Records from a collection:
────────

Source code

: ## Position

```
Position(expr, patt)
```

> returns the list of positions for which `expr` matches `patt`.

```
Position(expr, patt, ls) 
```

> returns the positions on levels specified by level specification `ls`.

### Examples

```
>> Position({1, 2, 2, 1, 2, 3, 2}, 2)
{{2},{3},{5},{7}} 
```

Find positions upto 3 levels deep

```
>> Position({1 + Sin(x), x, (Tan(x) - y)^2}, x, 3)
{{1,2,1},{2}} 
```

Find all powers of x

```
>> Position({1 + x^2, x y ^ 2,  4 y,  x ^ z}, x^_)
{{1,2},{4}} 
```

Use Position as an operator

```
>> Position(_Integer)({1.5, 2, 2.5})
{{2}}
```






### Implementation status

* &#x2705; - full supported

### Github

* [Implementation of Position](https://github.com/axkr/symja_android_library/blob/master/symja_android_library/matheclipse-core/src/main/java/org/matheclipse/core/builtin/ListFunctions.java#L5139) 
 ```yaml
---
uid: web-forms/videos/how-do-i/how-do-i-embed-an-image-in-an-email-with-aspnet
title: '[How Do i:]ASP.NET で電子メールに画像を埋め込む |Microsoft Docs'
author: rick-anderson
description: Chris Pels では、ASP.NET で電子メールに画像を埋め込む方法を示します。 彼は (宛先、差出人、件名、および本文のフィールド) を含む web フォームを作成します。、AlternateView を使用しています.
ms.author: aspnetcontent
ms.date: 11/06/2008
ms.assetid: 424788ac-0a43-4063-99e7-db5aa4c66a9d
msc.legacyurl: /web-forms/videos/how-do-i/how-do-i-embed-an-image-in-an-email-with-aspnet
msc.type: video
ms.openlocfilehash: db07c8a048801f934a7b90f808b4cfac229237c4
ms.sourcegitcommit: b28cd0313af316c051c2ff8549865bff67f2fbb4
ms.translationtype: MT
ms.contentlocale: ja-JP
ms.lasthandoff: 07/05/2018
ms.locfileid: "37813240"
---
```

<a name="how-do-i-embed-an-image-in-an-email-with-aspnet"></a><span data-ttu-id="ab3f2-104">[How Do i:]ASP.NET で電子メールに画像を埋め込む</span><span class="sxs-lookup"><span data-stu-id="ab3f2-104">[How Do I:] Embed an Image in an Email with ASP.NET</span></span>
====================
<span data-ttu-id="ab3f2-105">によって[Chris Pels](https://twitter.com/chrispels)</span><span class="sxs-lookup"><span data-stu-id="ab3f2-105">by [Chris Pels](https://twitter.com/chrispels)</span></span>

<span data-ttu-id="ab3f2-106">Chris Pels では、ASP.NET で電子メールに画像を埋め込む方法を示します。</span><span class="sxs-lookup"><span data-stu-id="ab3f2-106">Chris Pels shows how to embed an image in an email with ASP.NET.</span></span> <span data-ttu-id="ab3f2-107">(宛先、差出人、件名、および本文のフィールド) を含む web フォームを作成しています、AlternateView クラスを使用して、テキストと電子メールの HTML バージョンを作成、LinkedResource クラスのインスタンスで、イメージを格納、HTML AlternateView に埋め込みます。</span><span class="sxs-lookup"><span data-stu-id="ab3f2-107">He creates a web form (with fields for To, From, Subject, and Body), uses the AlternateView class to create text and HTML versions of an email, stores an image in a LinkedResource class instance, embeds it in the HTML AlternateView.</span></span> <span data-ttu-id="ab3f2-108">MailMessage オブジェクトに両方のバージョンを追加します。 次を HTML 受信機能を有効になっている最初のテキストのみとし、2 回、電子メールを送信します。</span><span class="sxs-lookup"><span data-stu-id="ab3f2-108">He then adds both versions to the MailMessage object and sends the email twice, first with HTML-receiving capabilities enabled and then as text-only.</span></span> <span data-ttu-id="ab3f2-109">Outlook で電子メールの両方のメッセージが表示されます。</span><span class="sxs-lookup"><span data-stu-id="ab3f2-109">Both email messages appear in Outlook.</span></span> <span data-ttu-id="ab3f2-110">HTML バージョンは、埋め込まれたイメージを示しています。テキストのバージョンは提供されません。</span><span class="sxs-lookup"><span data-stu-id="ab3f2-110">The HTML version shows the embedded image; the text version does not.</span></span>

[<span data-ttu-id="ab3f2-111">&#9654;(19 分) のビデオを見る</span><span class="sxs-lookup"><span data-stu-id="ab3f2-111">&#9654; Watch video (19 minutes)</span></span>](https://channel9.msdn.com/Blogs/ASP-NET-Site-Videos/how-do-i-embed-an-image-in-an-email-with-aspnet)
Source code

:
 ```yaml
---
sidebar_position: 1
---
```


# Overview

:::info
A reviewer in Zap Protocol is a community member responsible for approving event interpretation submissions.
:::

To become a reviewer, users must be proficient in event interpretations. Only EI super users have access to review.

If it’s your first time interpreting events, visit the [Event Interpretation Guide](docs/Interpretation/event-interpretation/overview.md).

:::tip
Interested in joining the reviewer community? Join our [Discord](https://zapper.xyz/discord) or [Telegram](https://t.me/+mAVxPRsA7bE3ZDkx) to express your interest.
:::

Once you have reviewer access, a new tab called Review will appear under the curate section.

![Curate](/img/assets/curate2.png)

────────

- Description of the task: After the last line of the data, restate all the entries verbatim.

- Answer to the problem:
Source code

: ## Position

```
Position(expr, patt)
```

> returns the list of positions for which `expr` matches `patt`.

```
Position(expr, patt, ls) 
```

> returns the positions on levels specified by level specification `ls`.

### Examples

```
>> Position({1, 2, 2, 1, 2, 3, 2}, 2)
{{2},{3},{5},{7}} 
```

Find positions upto 3 levels deep

```
>> Position({1 + Sin(x), x, (Tan(x) - y)^2}, x, 3)
{{1,2,1},{2}} 
```

Find all powers of x

```
>> Position({1 + x^2, x y ^ 2,  4 y,  x ^ z}, x^_)
{{1,2},{4}} 
```

Use Position as an operator

```
>> Position(_Integer)({1.5, 2, 2.5})
{{2}}
```






### Implementation status

* &#x2705; - full supported

### Github

* [Implementation of Position](https://github.com/axkr/symja_android_library/blob/master/symja_android_library/matheclipse-core/src/main/java/org/matheclipse/core/builtin/ListFunctions.java#L5139) 
 ```yaml
---
uid: web-forms/videos/how-do-i/how-do-i-embed-an-image-in-an-email-with-aspnet
title: '[How Do i:]ASP.NET で電子メールに画像を埋め込む |Microsoft Docs'
author: rick-anderson
description: Chris Pels では、ASP.NET で電子メールに画像を埋め込む方法を示します。 彼は (宛先、差出人、件名、および本文のフィールド) を含む web フォームを作成します。、AlternateView を使用しています.
ms.author: aspnetcontent
ms.date: 11/06/2008
ms.assetid: 424788ac-0a43-4063-99e7-db5aa4c66a9d
msc.legacyurl: /web-forms/videos/how-do-i/how-do-i-embed-an-image-in-an-email-with-aspnet
msc.type: video
ms.openlocfilehash: db07c8a048801f934a7b90f808b4cfac229237c4
ms.sourcegitcommit: b28cd0313af316c051c2ff8549865bff67f2fbb4
ms.translationtype: MT
ms.contentlocale: ja-JP
ms.lasthandoff: 07/05/2018
ms.locfileid: "37813240"
---
```

<a name="how-do-i-embed-an-image-in-an-email-with-aspnet"></a><span data-ttu-id="ab3f2-104">[How Do i:]ASP.NET で電子メールに画像を埋め込む</span><span class="sxs-lookup"><span data-stu-id="ab3f2-104">[How Do I:] Embed an Image in an Email with ASP.NET</span></span>
====================
<span data-ttu-id="ab3f2-105">によって[Chris Pels](https://twitter.com/chrispels)</span><span class="sxs-lookup"><span data-stu-id="ab3f2-105">by [Chris Pels](https://twitter.com/chrispels)</span></span>

<span data-ttu-id="ab3f2-106">Chris Pels では、ASP.NET で電子メールに画像を埋め込む方法を示します。</span><span class="sxs-lookup"><span data-stu-id="ab3f2-106">Chris Pels shows how to embed an image in an email with ASP.NET.</span></span> <span data-ttu-id="ab3f2-107">(宛先、差出人、件名、および本文のフィールド) を含む web フォームを作成しています、AlternateView クラスを使用して、テキストと電子メールの HTML バージョンを作成、LinkedResource クラスのインスタンスで、イメージを格納、HTML AlternateView に埋め込みます。</span><span class="sxs-lookup"><span data-stu-id="ab3f2-107">He creates a web form (with fields for To, From, Subject, and Body), uses the AlternateView class to create text and HTML versions of an email, stores an image in a LinkedResource class instance, embeds it in the HTML AlternateView.</span></span> <span data-ttu-id="ab3f2-108">MailMessage オブジェクトに両方のバージョンを追加します。 次を HTML 受信機能を有効になっている最初のテキストのみとし、2 回、電子メールを送信します。</span><span class="sxs-lookup"><span data-stu-id="ab3f2-108">He then adds both versions to the MailMessage object and sends the email twice, first with HTML-receiving capabilities enabled and then as text-only.</span></span> <span data-ttu-id="ab3f2-109">Outlook で電子メールの両方のメッセージが表示されます。</span><span class="sxs-lookup"><span data-stu-id="ab3f2-109">Both email messages appear in Outlook.</span></span> <span data-ttu-id="ab3f2-110">HTML バージョンは、埋め込まれたイメージを示しています。テキストのバージョンは提供されません。</span><span class="sxs-lookup"><span data-stu-id="ab3f2-110">The HTML version shows the embedded image; the text version does not.</span></span>

[<span data-ttu-id="ab3f2-111">&#9654;(19 分) のビデオを見る</span><span class="sxs-lookup"><span data-stu-id="ab3f2-111">&#9654; Watch video (19 minutes)</span></span>](https://channel9.msdn.com/Blogs/ASP-NET-Site-Videos/how-do-i-embed-an-image-in-an-email-with-aspnet)
Source code

:
 ```yaml
---
sidebar_position: 1
---
```


# Overview

:::info
A reviewer in Zap Protocol is a community member responsible for approving event interpretation submissions.
:::

To become a reviewer, users must be proficient in event interpretations. Only EI super users have access to review.

If it’s your first time interpreting events, visit the [Event Interpretation Guide](docs/Interpretation/event-interpretation/overview.md).

:::tip
Interested in joining the reviewer community? Join our [Discord](https://zapper.xyz/discord) or [Telegram](https://t.me/+mAVxPRsA7bE3ZDkx) to express your interest.
:::

Once you have reviewer access, a new tab called Review will appear under the curate section.

![Curate](/img/assets/curate2.png)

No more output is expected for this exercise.